--- Entries provided Enclosed Below ---

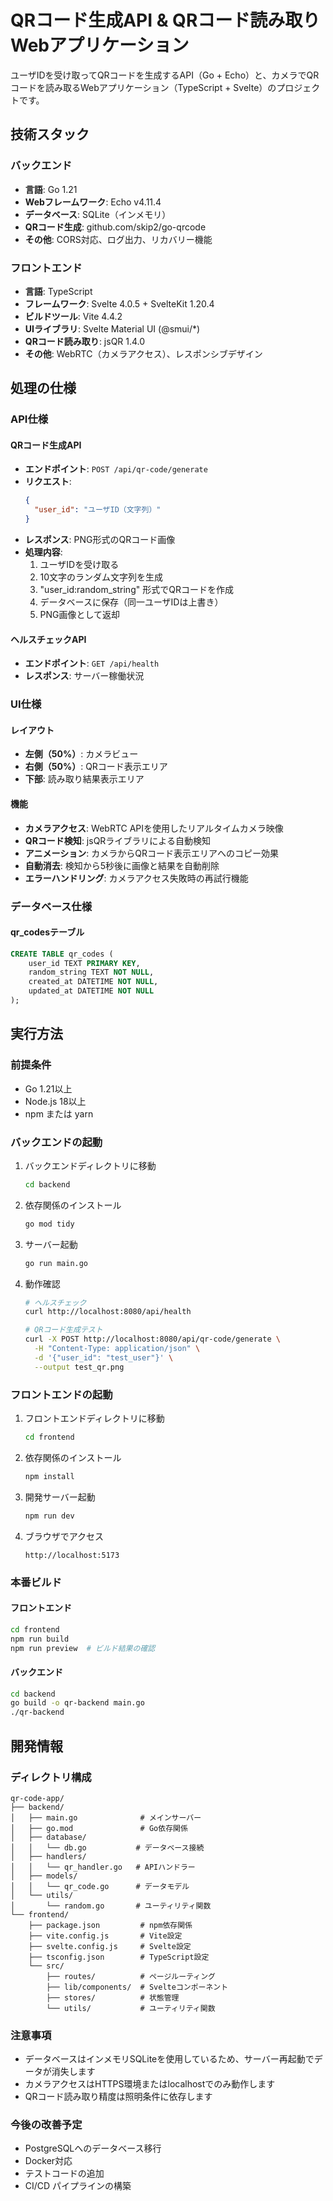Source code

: # QRコード生成API & QRコード読み取りWebアプリケーション

ユーザIDを受け取ってQRコードを生成するAPI（Go + Echo）と、カメラでQRコードを読み取るWebアプリケーション（TypeScript + Svelte）のプロジェクトです。

## 技術スタック

### バックエンド
- **言語**: Go 1.21
- **Webフレームワーク**: Echo v4.11.4
- **データベース**: SQLite（インメモリ）
- **QRコード生成**: github.com/skip2/go-qrcode
- **その他**: CORS対応、ログ出力、リカバリー機能

### フロントエンド
- **言語**: TypeScript
- **フレームワーク**: Svelte 4.0.5 + SvelteKit 1.20.4
- **ビルドツール**: Vite 4.4.2
- **UIライブラリ**: Svelte Material UI (@smui/*)
- **QRコード読み取り**: jsQR 1.4.0
- **その他**: WebRTC（カメラアクセス）、レスポンシブデザイン

## 処理の仕様

### API仕様

#### QRコード生成API
- **エンドポイント**: `POST /api/qr-code/generate`
- **リクエスト**:
  ```json
  {
    "user_id": "ユーザID（文字列）"
  }
  ```
- **レスポンス**: PNG形式のQRコード画像
- **処理内容**:
  1. ユーザIDを受け取る
  2. 10文字のランダム文字列を生成
  3. "user_id:random_string" 形式でQRコードを作成
  4. データベースに保存（同一ユーザIDは上書き）
  5. PNG画像として返却

#### ヘルスチェックAPI
- **エンドポイント**: `GET /api/health`
- **レスポンス**: サーバー稼働状況

### UI仕様

#### レイアウト
- **左側（50%）**: カメラビュー
- **右側（50%）**: QRコード表示エリア
- **下部**: 読み取り結果表示エリア

#### 機能
- **カメラアクセス**: WebRTC APIを使用したリアルタイムカメラ映像
- **QRコード検知**: jsQRライブラリによる自動検知
- **アニメーション**: カメラからQRコード表示エリアへのコピー効果
- **自動消去**: 検知から5秒後に画像と結果を自動削除
- **エラーハンドリング**: カメラアクセス失敗時の再試行機能

### データベース仕様

#### qr_codesテーブル
```sql
CREATE TABLE qr_codes (
    user_id TEXT PRIMARY KEY,
    random_string TEXT NOT NULL,
    created_at DATETIME NOT NULL,
    updated_at DATETIME NOT NULL
);
```

## 実行方法

### 前提条件
- Go 1.21以上
- Node.js 18以上
- npm または yarn

### バックエンドの起動

1. バックエンドディレクトリに移動
   ```bash
   cd backend
   ```

2. 依存関係のインストール
   ```bash
   go mod tidy
   ```

3. サーバー起動
   ```bash
   go run main.go
   ```

4. 動作確認
   ```bash
   # ヘルスチェック
   curl http://localhost:8080/api/health
   
   # QRコード生成テスト
   curl -X POST http://localhost:8080/api/qr-code/generate \
     -H "Content-Type: application/json" \
     -d '{"user_id": "test_user"}' \
     --output test_qr.png
   ```

### フロントエンドの起動

1. フロントエンドディレクトリに移動
   ```bash
   cd frontend
   ```

2. 依存関係のインストール
   ```bash
   npm install
   ```

3. 開発サーバー起動
   ```bash
   npm run dev
   ```

4. ブラウザでアクセス
   ```
   http://localhost:5173
   ```

### 本番ビルド

#### フロントエンド
```bash
cd frontend
npm run build
npm run preview  # ビルド結果の確認
```

#### バックエンド
```bash
cd backend
go build -o qr-backend main.go
./qr-backend
```

## 開発情報

### ディレクトリ構成
```
qr-code-app/
├── backend/
│   ├── main.go              # メインサーバー
│   ├── go.mod               # Go依存関係
│   ├── database/
│   │   └── db.go           # データベース接続
│   ├── handlers/
│   │   └── qr_handler.go   # APIハンドラー
│   ├── models/
│   │   └── qr_code.go      # データモデル
│   └── utils/
│       └── random.go       # ユーティリティ関数
└── frontend/
    ├── package.json         # npm依存関係
    ├── vite.config.js       # Vite設定
    ├── svelte.config.js     # Svelte設定
    ├── tsconfig.json        # TypeScript設定
    └── src/
        ├── routes/          # ページルーティング
        ├── lib/components/  # Svelteコンポーネント
        ├── stores/          # 状態管理
        └── utils/           # ユーティリティ関数
```

### 注意事項
- データベースはインメモリSQLiteを使用しているため、サーバー再起動でデータが消失します
- カメラアクセスはHTTPS環境またはlocalhostでのみ動作します
- QRコード読み取り精度は照明条件に依存します

### 今後の改善予定
- PostgreSQLへのデータベース移行
- Docker対応
- テストコードの追加
- CI/CD パイプラインの構築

--- End of Enclosed Entries provided ---

# Problem requirements:
The answer must repeat every record exactly, with all pictures left out.

# Output:
Source code

: # QRコード生成API & QRコード読み取りWebアプリケーション

ユーザIDを受け取ってQRコードを生成するAPI（Go + Echo）と、カメラでQRコードを読み取るWebアプリケーション（TypeScript + Svelte）のプロジェクトです。

## 技術スタック

### バックエンド
- **言語**: Go 1.21
- **Webフレームワーク**: Echo v4.11.4
- **データベース**: SQLite（インメモリ）
- **QRコード生成**: github.com/skip2/go-qrcode
- **その他**: CORS対応、ログ出力、リカバリー機能

### フロントエンド
- **言語**: TypeScript
- **フレームワーク**: Svelte 4.0.5 + SvelteKit 1.20.4
- **ビルドツール**: Vite 4.4.2
- **UIライブラリ**: Svelte Material UI (@smui/*)
- **QRコード読み取り**: jsQR 1.4.0
- **その他**: WebRTC（カメラアクセス）、レスポンシブデザイン

## 処理の仕様

### API仕様

#### QRコード生成API
- **エンドポイント**: `POST /api/qr-code/generate`
- **リクエスト**:
  ```json
  {
    "user_id": "ユーザID（文字列）"
  }
  ```
- **レスポンス**: PNG形式のQRコード画像
- **処理内容**:
  1. ユーザIDを受け取る
  2. 10文字のランダム文字列を生成
  3. "user_id:random_string" 形式でQRコードを作成
  4. データベースに保存（同一ユーザIDは上書き）
  5. PNG画像として返却

#### ヘルスチェックAPI
- **エンドポイント**: `GET /api/health`
- **レスポンス**: サーバー稼働状況

### UI仕様

#### レイアウト
- **左側（50%）**: カメラビュー
- **右側（50%）**: QRコード表示エリア
- **下部**: 読み取り結果表示エリア

#### 機能
- **カメラアクセス**: WebRTC APIを使用したリアルタイムカメラ映像
- **QRコード検知**: jsQRライブラリによる自動検知
- **アニメーション**: カメラからQRコード表示エリアへのコピー効果
- **自動消去**: 検知から5秒後に画像と結果を自動削除
- **エラーハンドリング**: カメラアクセス失敗時の再試行機能

### データベース仕様

#### qr_codesテーブル
```sql
CREATE TABLE qr_codes (
    user_id TEXT PRIMARY KEY,
    random_string TEXT NOT NULL,
    created_at DATETIME NOT NULL,
    updated_at DATETIME NOT NULL
);
```

## 実行方法

### 前提条件
- Go 1.21以上
- Node.js 18以上
- npm または yarn

### バックエンドの起動

1. バックエンドディレクトリに移動
   ```bash
   cd backend
   ```

2. 依存関係のインストール
   ```bash
   go mod tidy
   ```

3. サーバー起動
   ```bash
   go run main.go
   ```

4. 動作確認
   ```bash
   # ヘルスチェック
   curl http://localhost:8080/api/health
   
   # QRコード生成テスト
   curl -X POST http://localhost:8080/api/qr-code/generate \
     -H "Content-Type: application/json" \
     -d '{"user_id": "test_user"}' \
     --output test_qr.png
   ```

### フロントエンドの起動

1. フロントエンドディレクトリに移動
   ```bash
   cd frontend
   ```

2. 依存関係のインストール
   ```bash
   npm install
   ```

3. 開発サーバー起動
   ```bash
   npm run dev
   ```

4. ブラウザでアクセス
   ```
   http://localhost:5173
   ```

### 本番ビルド

#### フロントエンド
```bash
cd frontend
npm run build
npm run preview  # ビルド結果の確認
```

#### バックエンド
```bash
cd backend
go build -o qr-backend main.go
./qr-backend
```

## 開発情報

### ディレクトリ構成
```
qr-code-app/
├── backend/
│   ├── main.go              # メインサーバー
│   ├── go.mod               # Go依存関係
│   ├── database/
│   │   └── db.go           # データベース接続
│   ├── handlers/
│   │   └── qr_handler.go   # APIハンドラー
│   ├── models/
│   │   └── qr_code.go      # データモデル
│   └── utils/
│       └── random.go       # ユーティリティ関数
└── frontend/
    ├── package.json         # npm依存関係
    ├── vite.config.js       # Vite設定
    ├── svelte.config.js     # Svelte設定
    ├── tsconfig.json        # TypeScript設定
    └── src/
        ├── routes/          # ページルーティング
        ├── lib/components/  # Svelteコンポーネント
        ├── stores/          # 状態管理
        └── utils/           # ユーティリティ関数
```

### 注意事項
- データベースはインメモリSQLiteを使用しているため、サーバー再起動でデータが消失します
- カメラアクセスはHTTPS環境またはlocalhostでのみ動作します
- QRコード読み取り精度は照明条件に依存します

### 今後の改善予定
- PostgreSQLへのデータベース移行
- Docker対応
- テストコードの追加
- CI/CD パイプラインの構築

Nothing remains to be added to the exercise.